Don Juan, by Lord Byron

don-juan-lord-byronThis epic poem is a retelling of the legend of Don Juan. Don Juan is normally seen as a scoundrel and womanizer, but in Byron’s retelling, he is instead just a beautiful young man easily seduced by women. The poem tells of all of Juan’s various adventures in love, war, and travel, while at the same time attacking everything from social and class customs to other poets in Byron’s time.

For some reason I can’t explain, I’ve grown rather obsessed with Lord Byron recently. I’m not sure how I became interested in him, but I’ve been reading what I can find about his life and work, and he fascinates me! I really ought to find a good biography. I knew that I needed to read some of his poetry, and when I found out he’d written Don Juan, I knew that this was the one.
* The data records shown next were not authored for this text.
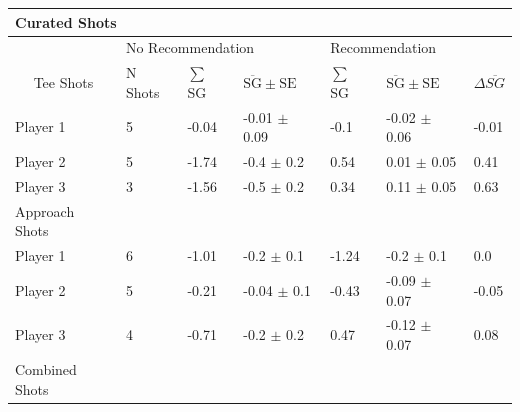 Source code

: \documentclass[11pt,a4paper]{article}
\begin{document}
\begin{table}[h!]
\begin{tabular}{lllllll}
\hline \hline
\multicolumn{5}{l}{Curated Shots}                                                                                            \\ \hline
                              & \multicolumn{3}{l|}{No Recommendation}                  & \multicolumn{2}{l}{Recommendation} \\
\multicolumn{1}{c}{Tee Shots} & N Shots & $\sum$ SG & \multicolumn{1}{l|}{$\overline{\text{SG}} \pm \text{SE}$} & $\sum$ SG & $\overline{\text{SG}}\pm \text{SE}$ & $\Delta \overline{SG}$ \\ \hline
Player 1                    & 5  & -0.04     & \multicolumn{1}{l|}{-0.01 $\pm$ 0.09}     & -0.1    & -0.02 $\pm$ 0.06  & -0.01   \\
Player 2                    & 5 & -1.74     & \multicolumn{1}{l|}{-0.4 $\pm$ 0.2}     & 0.54      & 0.01 $\pm$ 0.05  & 0.41    \\
Player 3                    & 3 & -1.56     & \multicolumn{1}{l|}{-0.5 $\pm$ 0.2}     & 0.34     & 0.11 $\pm$  0.05  & 0.63    \\ \hline
Approach Shots \\ \hline
Player 1                    & 6  & -1.01         & \multicolumn{1}{l|}{-0.2 $\pm$ 0.1}   & -1.24   & -0.2 $\pm$ 0.1    &  0.0                 \\
Player 2                    & 5  & -0.21         & \multicolumn{1}{l|}{-0.04 $\pm$ 0.1}   & -0.43   & -0.09 $\pm$ 0.07  &  -0.05                    \\
Player 3                    & 4  & -0.71         & \multicolumn{1}{l|}{-0.2 $\pm$ 0.2}   & 0.47    & -0.12 $\pm$ 0.07  & 0.08 \\ \hline 
Combined Shots \\ \hline

\end{tabular}
\end{table}
\end{document}
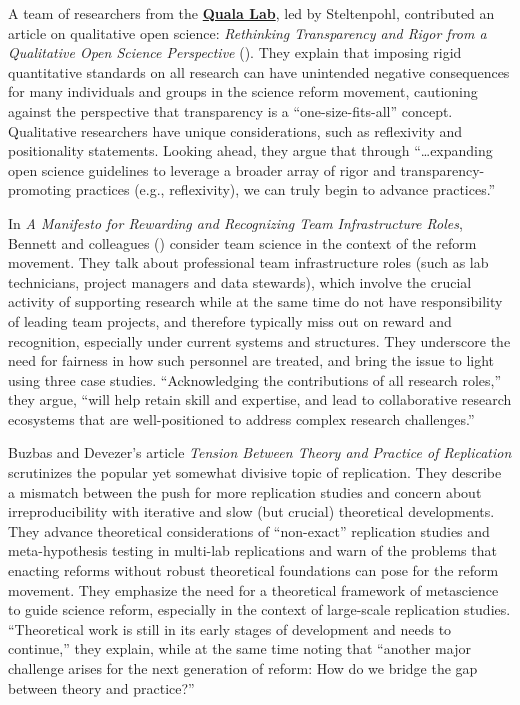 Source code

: \documentclass[authordate, editorial, noabstract, issue]{jote-new-article}
\begin{document}
A team of researchers from the \textbf{\href{https://qualalab.org/}{Quala Lab}}, led by Steltenpohl, contributed an article on qualitative open science: \emph{Rethinking Transparency and Rigor from a Qualitative Open Science Perspective} (\hspace*{-2pt}\citeyear{Steltenpohl2023}). They explain that imposing rigid quantitative standards on all research can have unintended negative consequences for many individuals and groups in the science reform movement, cautioning against the perspective that transparency is a “one-size-fits-all” concept. Qualitative researchers have unique considerations, such as reflexivity and positionality statements. Looking ahead, they argue that through “…expanding open science guidelines to leverage a broader array of rigor and transparency-promoting practices (e.g., reflexivity), we can truly begin to advance practices.”



In \emph{A Manifesto for Rewarding and Recognizing Team Infrastructure Roles}, Bennett and colleagues (\hspace*{-2pt}\citeyear{Bennett2023}) consider team science in the context of the reform movement. They talk about professional team infrastructure roles (such as lab technicians, project managers and data stewards), which involve the crucial activity of supporting research while at the same time do not have responsibility of leading team projects, and therefore typically miss out on reward and recognition, especially under current systems and structures. They underscore the need for fairness in how such personnel are treated, and bring the issue to light using three case studies. “Acknowledging the contributions of all research roles,” they argue, “will help retain skill and expertise, and lead to collaborative research ecosystems that are well-positioned to address complex research challenges.”



Buzbas and Devezer's \hspace*{-2pt}\citeyear{Buzbas2023} article \emph{Tension Between Theory and Practice of Replication} scrutinizes the popular yet somewhat divisive topic of replication. They describe a mismatch between the push for more replication studies and concern about irreproducibility with iterative and slow (but crucial) theoretical developments. They advance theoretical considerations of “non-exact” replication studies and meta-hypothesis testing in multi-lab replications and warn of the problems that enacting reforms without robust theoretical foundations can pose for the reform movement. They emphasize the need for a theoretical framework of metascience to guide science reform, especially in the context of large-scale replication studies. “Theoretical work is still in its early stages of development and needs to continue,” they explain, while at the same time noting that “another major challenge arises for the next generation of reform: How do we bridge the gap between theory and practice?”
\end{document}

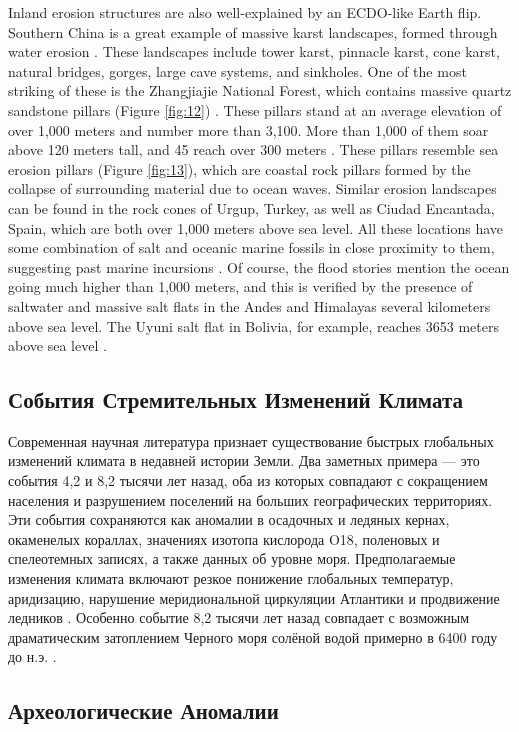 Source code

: \documentclass[10pt,twocolumn,letterpaper]{article}
\begin{document}
Inland erosion structures are also well-explained by an ECDO-like Earth flip. Southern China is a great example of massive karst landscapes, formed through water erosion \cite{82}. These landscapes include tower karst, pinnacle karst, cone karst, natural bridges, gorges, large cave systems, and sinkholes. One of the most striking of these is the Zhangjiajie National Forest, which contains massive quartz sandstone pillars (Figure \ref{fig:12}) \cite{84}. These pillars stand at an average elevation of over 1,000 meters and number more than 3,100. More than 1,000 of them soar above 120 meters tall, and 45 reach over 300 meters \cite{85}. These pillars resemble sea erosion pillars (Figure \ref{fig:13}), which are coastal rock pillars formed by the collapse of surrounding material due to ocean waves. Similar erosion landscapes can be found in the rock cones of Urgup, Turkey, as well as Ciudad Encantada, Spain, which are both over 1,000 meters above sea level. All these locations have some combination of salt and oceanic marine fossils in close proximity to them, suggesting past marine incursions \cite{15,86,87}. Of course, the flood stories \cite{3} mention the ocean going much higher than 1,000 meters, and this is verified by the presence of saltwater and massive salt flats in the Andes and Himalayas several kilometers above sea level. The Uyuni salt flat in Bolivia, for example, reaches 3653 meters above sea level \cite{94}.

\subsection{События Стремительных Изменений Климата}

Современная научная литература признает существование быстрых глобальных изменений климата в недавней истории Земли. Два заметных примера — это события 4,2 и 8,2 тысячи лет назад, оба из которых совпадают с сокращением населения и разрушением поселений на больших географических территориях. Эти события сохраняются как аномалии в осадочных и ледяных кернах, окаменелых кораллах, значениях изотопа кислорода O18, поленовых и спелеотемных записях, а также данных об уровне моря. Предполагаемые изменения климата включают резкое понижение глобальных температур, аридизацию, нарушение меридиональной циркуляции Атлантики и продвижение ледников \cite{90,91,92}. Особенно событие 8,2 тысячи лет назад совпадает с возможным драматическим затоплением Черного моря солёной водой примерно в 6400 году до н.э. \cite{93}.

\subsection{Археологические Аномалии}
\end{document}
The poem starts off with a humorous tone, ribald and eye-waggling. It almost feels as if Byron is winking or making bedroom eyes at you the whole time you read. The rhyme scheme (ab ab ab cc) is silly to the point of ridiculousness, and the content ranges from hush-hush erotica to cannibalism. Byron frequently talks to the reader, discussing his own poem’s fate out in the world or spearing his contemporaries’ work. To give you some examples of what the poetry is like:

He woke and gazed and would have slept again,
But the fair face which met his eyes forbade
Those eyes to close, though weariness and pain
Had further sleep a further pleasure made;
For woman’s face was never formed in vain
For Juan, so that even when he prayed
He turned from grisly saints and martyrs hairy
To the sweet portraits of the Virgin Mary.

or, one of my personal favorites:

When people say, ‘I’ve told you fifty times,’
They mean to scold and very often do.
When poets say, ‘I’ve written fifty rhymes,’
They make you dread that they’ll recite them too.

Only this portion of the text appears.